The Story of the Galactic Saint
Pointmaster liked to tell stories on winter evenings. He’d throw a couple of saltcedar logs into his rusty old wood heater, and then he’d lean back in his chair and start talking. (Rimfire Kid did the listening.)
There used to be a monastery up Buckle Bar Canyon, you know, about the time of the Third Mexican War, about a hundred years after the saltcedars came back. There was a bunch of monks up there in the canyon; they called themselves the Buckle Bar Boys. Actually they had about a 50-50 split between the sexes, but they called themselves the Buckle Bar Boys sort of as a private joke.
They had it fixed up pretty nice back up in there, sort of their own private Garden of Eden—they had weeping willows, adobe courtyards, hanging vines, pecan orchards, flower gardens, vineyards, they even had their irrigation system set up in a series of little waterfalls so they’d have a nice place to meditate during the cool of the evening. They even tuned those waterfalls with rocks so they’d gurgle in harmony with the crying of the mourning doves.
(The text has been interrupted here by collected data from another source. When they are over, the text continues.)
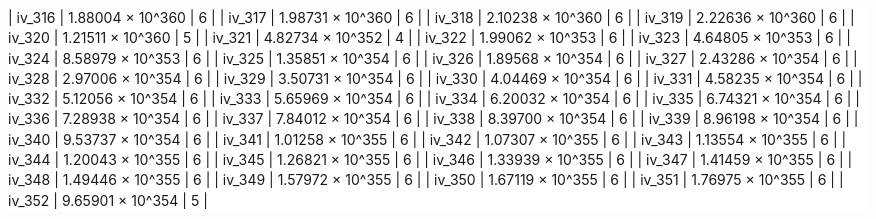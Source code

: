 | iv_316 | 1.88004 × 10^360 | 6 |
| iv_317 | 1.98731 × 10^360 | 6 |
| iv_318 | 2.10238 × 10^360 | 6 |
| iv_319 | 2.22636 × 10^360 | 6 |
| iv_320 | 1.21511 × 10^360 | 5 |
| iv_321 | 4.82734 × 10^352 | 4 |
| iv_322 | 1.99062 × 10^353 | 6 |
| iv_323 | 4.64805 × 10^353 | 6 |
| iv_324 | 8.58979 × 10^353 | 6 |
| iv_325 | 1.35851 × 10^354 | 6 |
| iv_326 | 1.89568 × 10^354 | 6 |
| iv_327 | 2.43286 × 10^354 | 6 |
| iv_328 | 2.97006 × 10^354 | 6 |
| iv_329 | 3.50731 × 10^354 | 6 |
| iv_330 | 4.04469 × 10^354 | 6 |
| iv_331 | 4.58235 × 10^354 | 6 |
| iv_332 | 5.12056 × 10^354 | 6 |
| iv_333 | 5.65969 × 10^354 | 6 |
| iv_334 | 6.20032 × 10^354 | 6 |
| iv_335 | 6.74321 × 10^354 | 6 |
| iv_336 | 7.28938 × 10^354 | 6 |
| iv_337 | 7.84012 × 10^354 | 6 |
| iv_338 | 8.39700 × 10^354 | 6 |
| iv_339 | 8.96198 × 10^354 | 6 |
| iv_340 | 9.53737 × 10^354 | 6 |
| iv_341 | 1.01258 × 10^355 | 6 |
| iv_342 | 1.07307 × 10^355 | 6 |
| iv_343 | 1.13554 × 10^355 | 6 |
| iv_344 | 1.20043 × 10^355 | 6 |
| iv_345 | 1.26821 × 10^355 | 6 |
| iv_346 | 1.33939 × 10^355 | 6 |
| iv_347 | 1.41459 × 10^355 | 6 |
| iv_348 | 1.49446 × 10^355 | 6 |
| iv_349 | 1.57972 × 10^355 | 6 |
| iv_350 | 1.67119 × 10^355 | 6 |
| iv_351 | 1.76975 × 10^355 | 6 |
| iv_352 | 9.65901 × 10^354 | 5 |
There was this local boy named David who’d always felt a call to be a monk, so when he was about 16 years old he told his father, “I’m going to join the Buckle Bar Boys, Dad.” His old man said, “Ask your mother,” so David asked her and she said, “Sure, son.” They tried to keep life uncomplicated in those days, you see.
So David packed his toothbrush and walked on over there—he only lived a couple of miles away, and had known all the monks for years anyhow. His favorite monk was an old geezer named Jed.
Now Jed was a funny old guy—he didn’t say much, and he spent all his time up on the hilltop watching the stars. He slept during the day and stayed awake all night. Jed had a job, of course. The Buckle Bar Boys had a pragmatic philosophy, since they remembered the Second Mexican War and the Great Chihuahua Famine, so they didn’t hold to no pussyfoot pie-in-the-sky routine.
So every Buckle Bar Boy had a job. Jed’s job was to watch the goats at night—a good job for a stargazer to have. They had a couple hundred goats, and they always locked them in a pen at night, but sometimes they had trouble with coyotes, especially during kidding season—those coyotes would worm their way right through the fence while everybody was asleep and kill them a kid or two. Well, the monks figured out that since Jed was going to stay up all night anyhow, then why not fix him up a spot on the little hill right next to the goat pen so he could scare off the coyotes when they got bothersome?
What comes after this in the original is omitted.